シャガール(1887-1985)もまた、戦争や革命に翻弄されながら作成を続けた巨匠のひとりです。故郷ロシアを去り各国を渡り歩きながら、徐々に影響力を示していきます。展覧会では、彼の作品を中心に同時代に活躍したロシアの作家たちと対比するような構成をとっています。なお、今回の作品はパリのポンピドー・センターからやって来ました。

シャガール

シャガールとの接点については良く判りませんが、同じくロシア出身のナターリヤ・ゴンチャローワ(1881-1962)やワシリー・カンディンスキー(1866-1944)も前衛的な作品を発表していきます。そして、シャガールと同じくロシアを去り、ゴンチャローワはプリミティブを追求し、カンディンスキーは抽象主義へとスタイルを変化させていきます。

彼らの作品は、前衛的な表現とは別に何か共通するものがあるように思いました。やはり同じような境遇であることから、故郷ロシアに対する想いや哀愁があるのかもしれません。評価をして歓迎してくれる場所があっても、生まれ育った場所は忘れられないのだと思います。

『ロシアとロバとその他のものに』は、シャガールが最初のパリで描いた作品です。ロシア革命が迫ってくる時期でもあり、彼の心中はやや複雑だったのかもしれません。また、彼のスタイルもまだ定まってはいなかったと思います。望郷の念も強かったのではと思います。

シャガール
マルク・シャガール「ロシアとロバとその他のものに、1911」

画面は黒を使用して暗くなっており、宙に浮かぶ人がいますが首と胴が分離されています。赤い牛とそのミルクを求める子牛と人は異様と言えます。故郷ロシアに起こっている不穏な情勢と人々の悲哀を表しているようにも思います。また、同時に自分自身の将来にも悲観したようにも思えます。

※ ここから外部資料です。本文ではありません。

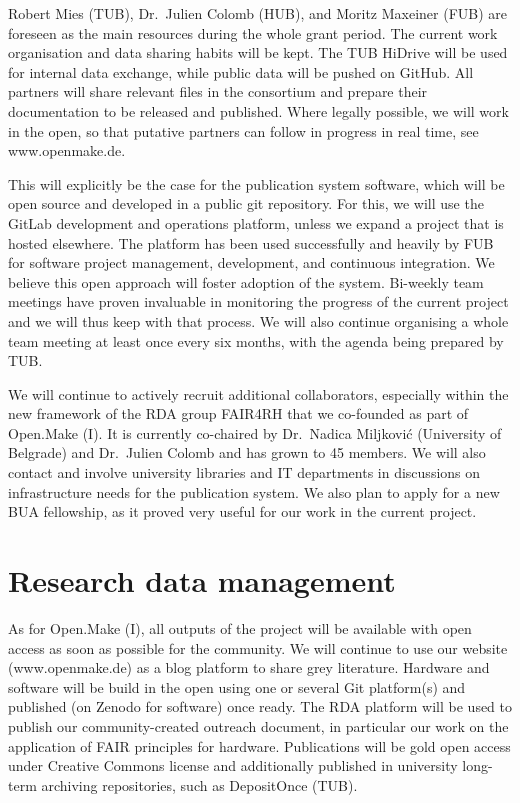 \documentclass[
  12pt,
  a4paper,
]{article}
\begin{document}
Robert Mies (TUB), Dr.~Julien Colomb (HUB), and Moritz Maxeiner (FUB)
are foreseen as the main resources during the whole grant period. The
current work organisation and data sharing habits will be kept. The TUB
HiDrive will be used for internal data exchange, while public data will
be pushed on GitHub. All partners will share relevant files in the
consortium and prepare their documentation to be released and published.
Where legally possible, we will work in the open, so that putative
partners can follow in progress in real time, see www.openmake.de.

This will explicitly be the case for the publication system software,
which will be open source and developed in a public git repository. For
this, we will use the GitLab development and operations platform, unless
we expand a project that is hosted elsewhere. The platform has been used
successfully and heavily by FUB for software project management,
development, and continuous integration. We believe this open approach
will foster adoption of the system. Bi-weekly team meetings have proven
invaluable in monitoring the progress of the current project and we will
thus keep with that process. We will also continue organising a whole
team meeting at least once every six months, with the agenda being
prepared by TUB.

We will continue to actively recruit additional collaborators,
especially within the new framework of the RDA group FAIR4RH that we
co-founded as part of Open.Make (I). It is currently co-chaired by
Dr.~Nadica Miljković (University of Belgrade) and Dr.~Julien Colomb and
has grown to 45 members. We will also contact and involve university
libraries and IT departments in discussions on infrastructure needs for
the publication system. We also plan to apply for a new BUA fellowship,
as it proved very useful for our work in the current project.

\hypertarget{research-data-management}{%
\section{Research data management}\label{research-data-management}}

As for Open.Make (I), all outputs of the project will be available with
open access as soon as possible for the community. We will continue to
use our website (www.openmake.de) as a blog platform to share grey
literature. Hardware and software will be build in the open using one or
several Git platform(s) and published (on Zenodo for software) once
ready. The RDA platform will be used to publish our community-created
outreach document, in particular our work on the application of FAIR
principles for hardware. Publications will be gold open access under
Creative Commons license and additionally published in university
long-term archiving repositories, such as DepositOnce (TUB).
\end{document}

このときは故郷への想いが強かったのかもしれません。この作品を描いた数年後に彼は結婚をするのですが、結婚を機に一時ロシアに戻ります。しかし、結果的にはロシア革命が本格化したことで、再度故郷を去ることになるのです。以後、愛の画家として知られるようになっても、哀愁が残るのはこうした過程があったからかもしれません。